▸ INSTRUCTIONS FOR THE TASK
Scan the records below for the line containing "Grok was unable to finish replying." and the line containing "## gemini pro". Copy both, plus every line between, exactly.

*** STUDY MATERIAL Section Begins ***

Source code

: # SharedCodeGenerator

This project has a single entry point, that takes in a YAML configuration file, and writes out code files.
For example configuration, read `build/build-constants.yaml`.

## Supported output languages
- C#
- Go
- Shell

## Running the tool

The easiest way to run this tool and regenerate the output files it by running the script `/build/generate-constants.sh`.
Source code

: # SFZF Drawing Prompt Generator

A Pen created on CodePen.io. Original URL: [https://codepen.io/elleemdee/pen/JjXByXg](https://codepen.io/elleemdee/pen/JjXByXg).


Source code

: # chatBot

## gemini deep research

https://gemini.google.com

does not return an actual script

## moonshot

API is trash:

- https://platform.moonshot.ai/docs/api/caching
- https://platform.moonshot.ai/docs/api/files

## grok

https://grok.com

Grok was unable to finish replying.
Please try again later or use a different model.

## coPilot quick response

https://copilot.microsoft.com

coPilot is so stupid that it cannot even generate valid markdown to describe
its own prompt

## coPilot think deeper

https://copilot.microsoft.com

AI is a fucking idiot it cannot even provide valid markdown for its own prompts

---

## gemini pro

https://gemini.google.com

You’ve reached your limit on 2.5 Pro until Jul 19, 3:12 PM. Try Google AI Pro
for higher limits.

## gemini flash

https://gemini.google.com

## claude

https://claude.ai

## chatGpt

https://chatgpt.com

*** STUDY MATERIAL Section Ends ***

▸ SOLUTION TO THIS EXERCISE
Grok was unable to finish replying.
Please try again later or use a different model.

## coPilot quick response

https://copilot.microsoft.com

coPilot is so stupid that it cannot even generate valid markdown to describe
its own prompt

## coPilot think deeper

https://copilot.microsoft.com

AI is a fucking idiot it cannot even provide valid markdown for its own prompts

---

## gemini pro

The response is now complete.